WORK REQUIRED:
Nothing below is to be printed except the lines between the line holding "their respective predictor" and the line holding "[e] Various metrics", inclusive, each exactly as it appears.

[Rendered images with source text]
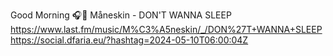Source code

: Good Morning 🎧🎵 Måneskin - DON&#039;T WANNA SLEEP  https://www.last.fm/music/M%C3%A5neskin/_/DON%27T+WANNA+SLEEP https://social.dfaria.eu/?hashtag=2024-05-10T06:00:04Z
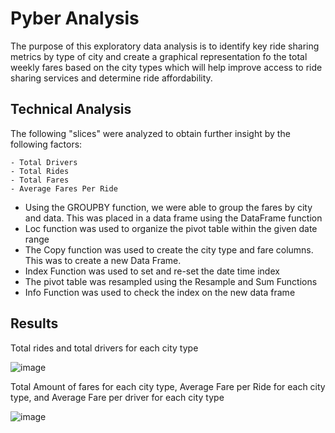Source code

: # Pyber Analysis
The purpose of this exploratory data analysis is to identify key ride sharing metrics by type of city 
and create a graphical representation fo the total weekly fares based on the city types which will help 
improve access to ride sharing services and determine ride affordability.

## Technical Analysis

The following "slices" were analyzed to obtain further insight by the following factors:

    - Total Drivers
    - Total Rides
    - Total Fares
    - Average Fares Per Ride

- Using the GROUPBY function, we were able to group the fares by city and data.  This was placed in a data frame using the DataFrame function
- Loc function was used to organize the pivot table within the given date range
- The Copy function was used to create the city type and fare columns.  This was to create a new Data Frame.
- Index Function was used to set and re-set the date time index
- The pivot table was resampled using the Resample and Sum Functions
- Info Function was used to check the index on the new data frame

## Results

Total rides and total drivers for each city type 

![image](https://user-images.githubusercontent.com/8845050/168445264-d8d49bc1-f056-4439-b520-6a36b3ced055.png)

Total Amount of fares for each city type, Average Fare per Ride for each city type, and Average Fare per driver for each city type

![image](https://user-images.githubusercontent.com/8845050/168445306-92803f74-0aae-4a8b-9b44-e1a295a9303d.png)

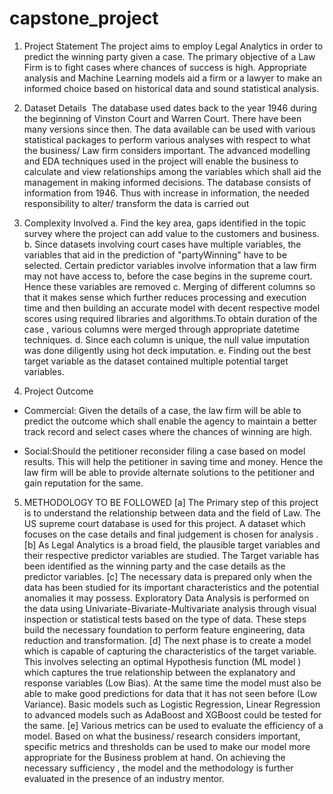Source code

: # capstone_project
1. Project Statement
The project aims to employ Legal Analytics in order to predict the winning party given a case. The primary
objective of a Law Firm is to fight cases where chances of success is high. Appropriate analysis and Machine
Learning models aid a firm or a lawyer to make an informed choice based on historical data and sound
statistical analysis.

2. Dataset Details 
The database used dates back to the year 1946 during the beginning of Vinston Court and Warren Court.
There have been many versions since then. The data available can be used with various statistical packages
to perform various analyses with respect to what the business/ Law firm considers important. The advanced
modelling and EDA techniques used in the project will enable the business to calculate and view
relationships among the variables which shall aid the management in making informed decisions. The
database consists of information from 1946. Thus with increase in information, the needed responsibility to
alter/ transform the data is carried out

3. Complexity Involved
a. Find the key area, gaps identified in the topic survey where the project can add value to the
customers and business.
b. Since datasets involving court cases have multiple variables, the variables that aid in the prediction of
"partyWinning" have to be selected. Certain predictor variables involve information that a law firm may
not have access to, before the case begins in the supreme court. Hence these variables are removed
c. Merging of different columns so that it makes sense which further reduces processing and execution
time and then building an accurate model with decent respective model scores using required
libraries and algorithms.To obtain duration of the case , various columns were merged through
appropriate datetime techniques.
d. Since each column is unique, the null value imputation was done diligently using hot deck imputation.
e. Finding out the best target variable as the dataset contained multiple potential target variables.


4. Project Outcome

- Commercial: Given the details of a case, the law firm will be able to predict the outcome which shall
enable the agency to maintain a better track record and select cases where the chances of winning are high.

- Social:Should the petitioner reconsider filing a case based on model results. This will help the petitioner in
saving time and money. Hence the law firm will be able to provide alternate solutions to the petitioner and
gain reputation for the same.


5. METHODOLOGY TO BE FOLLOWED
[a] The Primary step of this project is to understand the relationship between data and the field of Law. The
US supreme court database is used for this project. A dataset which focuses on the case details and final
judgement is chosen for analysis .
[b] As Legal Analytics is a broad field, the plausible target variables and
their respective predictor variables are studied. The Target variable has been identified as the winning party
and the case details as the predictor variables.
[c] The necessary data is prepared only when the data has
been studied for its important characteristics and the potential anomalies it may possess. Exploratory Data
Analysis is performed on the data using Univariate-Bivariate-Multivariate analysis through visual inspection or
statistical tests based on the type of data. These steps build the necessary foundation to perform feature
engineering, data reduction and transformation. 
[d] The next phase is to create a model which is capable of
capturing the characteristics of the target variable. This involves selecting an optimal Hypothesis function (ML
model ) which captures the true relationship between the explanatory and response variables (Low Bias). At
the same time the model must also be able to make good predictions for data that it has not seen before
(Low Variance). Basic models such as Logistic Regression, Linear Regression to advanced models such as
AdaBoost and XGBoost could be tested for the same. 
[e] Various metrics can be used to evaluate the
efficiency of a model. Based on what the business/ research considers important, specific metrics and
thresholds can be used to make our model more appropriate for the Business problem at hand. On achieving
the necessary sufficiency , the model and the methodology is further evaluated in the presence of an industry
mentor.
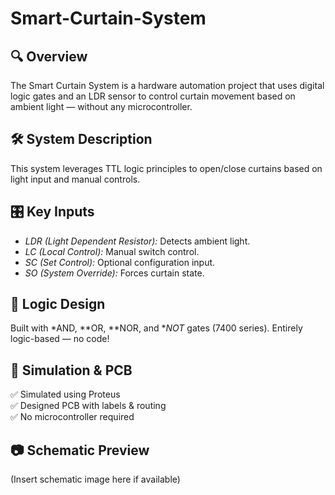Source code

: # Smart-Curtain-System

## 🔍 Overview  
The Smart Curtain System is a hardware automation project that uses digital logic gates and an LDR sensor to control curtain movement based on ambient light — without any microcontroller.

## 🛠 System Description  
This system leverages TTL logic principles to open/close curtains based on light input and manual controls.

## 🎛 Key Inputs  
- *LDR (Light Dependent Resistor):* Detects ambient light.  
- *LC (Local Control):* Manual switch control.  
- *SC (Set Control):* Optional configuration input.  
- *SO (System Override):* Forces curtain state.

## 🔁 Logic Design  
Built with *AND, **OR, **NOR, and **NOT* gates (7400 series). Entirely logic-based — no code!

## 🧪 Simulation & PCB  
✅ Simulated using Proteus  
✅ Designed PCB with labels & routing  
✅ No microcontroller required

## 📷 Schematic Preview  
(Insert schematic image here if available)
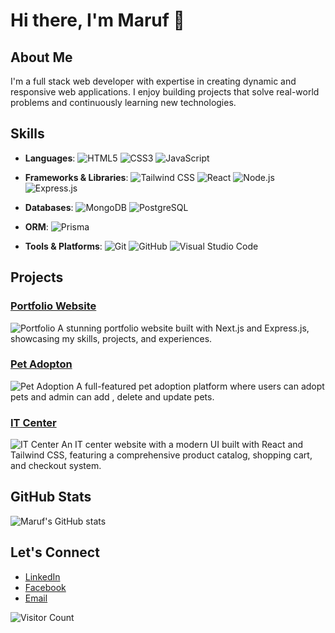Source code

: # Hi there, I'm Maruf 👋

## About Me
I'm a full stack web developer with expertise in creating dynamic and responsive web applications. I enjoy building projects that solve real-world problems and continuously learning new technologies.

## Skills
- **Languages**: 
  ![HTML5](https://img.shields.io/badge/-HTML5-E34F26?style=flat&logo=html5&logoColor=white)
  ![CSS3](https://img.shields.io/badge/-CSS3-1572B6?style=flat&logo=css3&logoColor=white)
  ![JavaScript](https://img.shields.io/badge/-JavaScript-F7DF1E?style=flat&logo=javascript&logoColor=black)
  
- **Frameworks & Libraries**: 
  ![Tailwind CSS](https://img.shields.io/badge/-TailwindCSS-38B2AC?style=flat&logo=tailwind-css&logoColor=white)
  ![React](https://img.shields.io/badge/-React-61DAFB?style=flat&logo=react&logoColor=black)
  ![Node.js](https://img.shields.io/badge/-Node.js-339933?style=flat&logo=node.js&logoColor=white)
  ![Express.js](https://img.shields.io/badge/-Express.js-000000?style=flat&logo=express&logoColor=white)
  
- **Databases**: 
  ![MongoDB](https://img.shields.io/badge/-MongoDB-47A248?style=flat&logo=mongodb&logoColor=white)
  ![PostgreSQL](https://img.shields.io/badge/-PostgreSQL-336791?style=flat&logo=postgresql&logoColor=white)
  
- **ORM**: 
  ![Prisma](https://img.shields.io/badge/-Prisma-2D3748?style=flat&logo=prisma&logoColor=white)
  
- **Tools & Platforms**: 
  ![Git](https://img.shields.io/badge/-Git-F05032?style=flat&logo=git&logoColor=white)
  ![GitHub](https://img.shields.io/badge/-GitHub-181717?style=flat&logo=github&logoColor=white)
  ![Visual Studio Code](https://img.shields.io/badge/-VS%20Code-007ACC?style=flat&logo=visual-studio-code&logoColor=white)

## Projects
### [Portfolio Website](https://github.com/Maruf-Hosssen/Portfolio)
![Portfolio](https://link-to-image)
A stunning portfolio website built with Next.js and Express.js, showcasing my skills, projects, and experiences.

### [Pet Adopton](https://github.com/Maruf-Hosssen/assignment_9_client)
![Pet Adoption](https://link-to-image)
A full-featured pet adoption platform where users can adopt pets and admin can add , delete and update pets.

### [IT Center](https://github.com/Maruf-Hosssen/it-somadhan)
![IT Center](https://link-to-image)
An IT center website with a modern UI built with React and Tailwind CSS, featuring a comprehensive product catalog, shopping cart, and checkout system.

## GitHub Stats
![Maruf's GitHub stats](https://github-readme-stats.vercel.app/api?username=yourusername&show_icons=true&theme=radical)

## Let's Connect
- [LinkedIn](https://www.linkedin.com/in/maruf16245/)
- [Facebook](https://www.facebook.com/md.marufhasan.963)
- [Email](mailto:01780527702maruf@gmail.com)

![Visitor Count](https://visitor-badge.laobi.icu/badge?page_id=yourusername.yourusername)

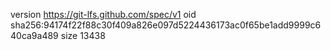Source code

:version https://git-lfs.github.com/spec/v1
oid sha256:94174f22f88c30f409a826e097d5224436173ac0f65be1add9999c640ca9a489
size 13438

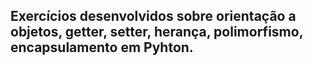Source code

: ## Exercícios desenvolvidos sobre orientação a objetos, getter, setter, herança, polimorfismo, encapsulamento em Pyhton.
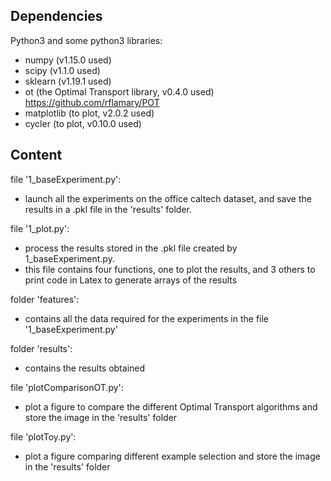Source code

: ## Dependencies
Python3 and some python3 libraries:
 - numpy (v1.15.0 used)
 - scipy (v1.1.0 used)
 - sklearn (v1.19.1 used)
 - ot (the Optimal Transport library, v0.4.0 used) https://github.com/rflamary/POT
 - matplotlib (to plot, v2.0.2 used)
 - cycler (to plot, v0.10.0 used)


## Content
file '1_baseExperiment.py':
 - launch all the experiments on the office caltech dataset, and save the results in a .pkl file in the 'results' folder.

file '1_plot.py':
 - process the results stored in the .pkl file created by 1_baseExperiment.py.
 - this file contains four functions, one to plot the results, and 3 others to print code in Latex to generate arrays of the results

folder 'features':
 - contains all the data required for the experiments in the file '1_baseExperiment.py'

folder 'results':
 - contains the results obtained

file 'plotComparisonOT.py':
 - plot a figure to compare the different Optimal Transport algorithms and store the image in the 'results' folder

file 'plotToy.py':
 - plot a figure comparing different example selection and store the image in the 'results' folder
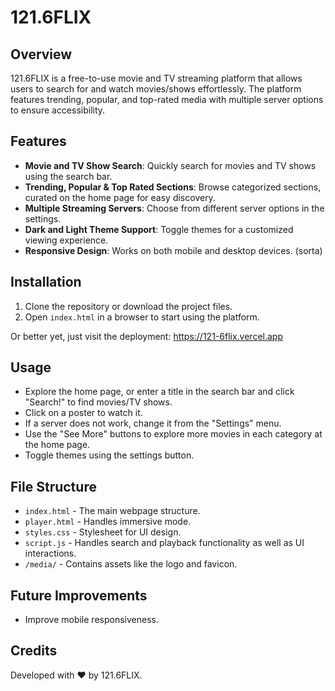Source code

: # 121.6FLIX

## Overview

121.6FLIX is a free-to-use movie and TV streaming platform that allows users to search for and watch movies/shows effortlessly. The platform features trending, popular, and top-rated media with multiple server options to ensure accessibility.

## Features

- **Movie and TV Show Search**: Quickly search for movies and TV shows using the search bar.
- **Trending, Popular & Top Rated Sections**: Browse categorized sections, curated on the home page for easy discovery.
- **Multiple Streaming Servers**: Choose from different server options in the settings.
- **Dark and Light Theme Support**: Toggle themes for a customized viewing experience.
- **Responsive Design**: Works on both mobile and desktop devices. (sorta)

## Installation

1. Clone the repository or download the project files.
2. Open `index.html` in a browser to start using the platform.

Or better yet, just visit the deployment: https://121-6flix.vercel.app

## Usage

- Explore the home page, or enter a title in the search bar and click "Search!" to find movies/TV shows.
- Click on a poster to watch it.
- If a server does not work, change it from the "Settings" menu.
- Use the "See More" buttons to explore more movies in each category at the home page.
- Toggle themes using the settings button.

## File Structure

- `index.html` - The main webpage structure.
- `player.html` - Handles immersive mode.
- `styles.css` - Stylesheet for UI design.
- `script.js` - Handles search and playback functionality as well as UI interactions.
- `/media/` - Contains assets like the logo and favicon.

## Future Improvements

- Improve mobile responsiveness.

## Credits

Developed with ❤️ by 121.6FLIX.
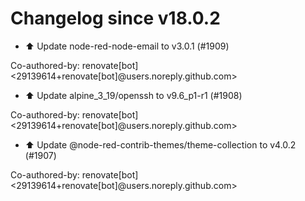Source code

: # Changelog since v18.0.2
- ⬆️ Update node-red-node-email to v3.0.1 (#1909)

Co-authored-by: renovate[bot] <29139614+renovate[bot]@users.noreply.github.com> 
- ⬆️ Update alpine_3_19/openssh to v9.6_p1-r1 (#1908)

Co-authored-by: renovate[bot] <29139614+renovate[bot]@users.noreply.github.com> 
- ⬆️ Update @node-red-contrib-themes/theme-collection to v4.0.2 (#1907)

Co-authored-by: renovate[bot] <29139614+renovate[bot]@users.noreply.github.com> 
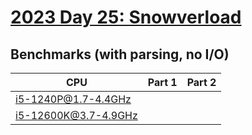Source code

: # [2023 Day 25: Snowverload](https://adventofcode.com/2023/day/25)

## Benchmarks (with parsing, no I/O)

| CPU                  | Part 1 | Part 2 |
| -------------------- | ------ | ------ |
| i5-1240P@1.7-4.4GHz  |        |        |
| i5-12600K@3.7-4.9GHz |        |        |
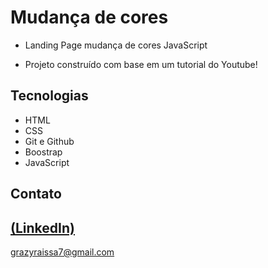 # Mudança de cores
 
 -  Landing Page mudança de cores JavaScript

 - Projeto construído com base em um tutorial do Youtube!

## Tecnologias

- HTML
- CSS
- Git e Github
- Boostrap
- JavaScript

## Contato
[(LinkedIn)](https://www.linkedin.com/in/grazielly-raissa-pereira-b511342b6?utm_source=share&utm_campaign=share_via&utm_content=profile&utm_medium=android_app)
-----
grazyraissa7@gmail.com
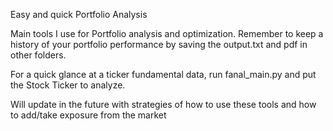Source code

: Easy and quick Portfolio Analysis

Main tools I use for Portfolio analysis and optimization.
Remember to keep a history of your portfolio performance by saving the output.txt and pdf in other folders.

For a quick glance at a ticker fundamental data, run fanal_main.py and put the Stock Ticker to analyze.


Will update in the future with strategies of how to use these tools and how to add/take exposure from the market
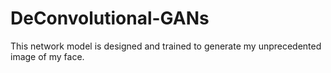 # DeConvolutional-GANs
This network model is designed and trained to generate my unprecedented image of my face.
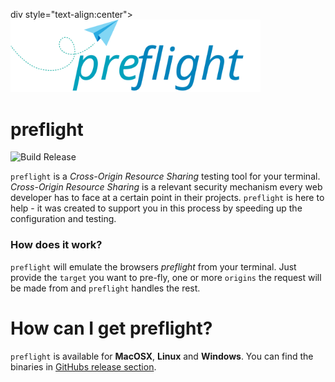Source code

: div style="text-align:center">
<img src="https://raw.githubusercontent.com/sullrich84/preflight/master/assets/logo.svg?sanitize=true" width="400">
</div>

# preflight

![Build Release](https://github.com/sullrich84/preflight/workflows/Build%20Release/badge.svg)

`preflight` is a *Cross-Origin Resource Sharing* testing tool for your terminal. 
*Cross-Origin Resource Sharing* is a relevant security mechanism every web 
developer has to face at a certain point in their projects. `preflight` is here 
to help - it was created to support you in this process by speeding up the 
configuration and testing.

### How does it work?

`preflight` will emulate the browsers *preflight* from your terminal. Just 
provide the `target` you want to pre-fly, one or more `origins` the request will 
be made from and `preflight` handles the rest.  

# How can I get preflight?

`preflight` is available for **MacOSX**, **Linux** and **Windows**. You can find 
the binaries in [GitHubs release section](https://github.com/sullrich84/preflight/releases).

OUTPUT OF THE EXERCISE:
their respective predictor variables are studied. The Target variable has been identified as the winning party
and the case details as the predictor variables.
[c] The necessary data is prepared only when the data has
been studied for its important characteristics and the potential anomalies it may possess. Exploratory Data
Analysis is performed on the data using Univariate-Bivariate-Multivariate analysis through visual inspection or
statistical tests based on the type of data. These steps build the necessary foundation to perform feature
engineering, data reduction and transformation. 
[d] The next phase is to create a model which is capable of
capturing the characteristics of the target variable. This involves selecting an optimal Hypothesis function (ML
model ) which captures the true relationship between the explanatory and response variables (Low Bias). At
the same time the model must also be able to make good predictions for data that it has not seen before
(Low Variance). Basic models such as Logistic Regression, Linear Regression to advanced models such as
AdaBoost and XGBoost could be tested for the same. 
[e] Various metrics can be used to evaluate the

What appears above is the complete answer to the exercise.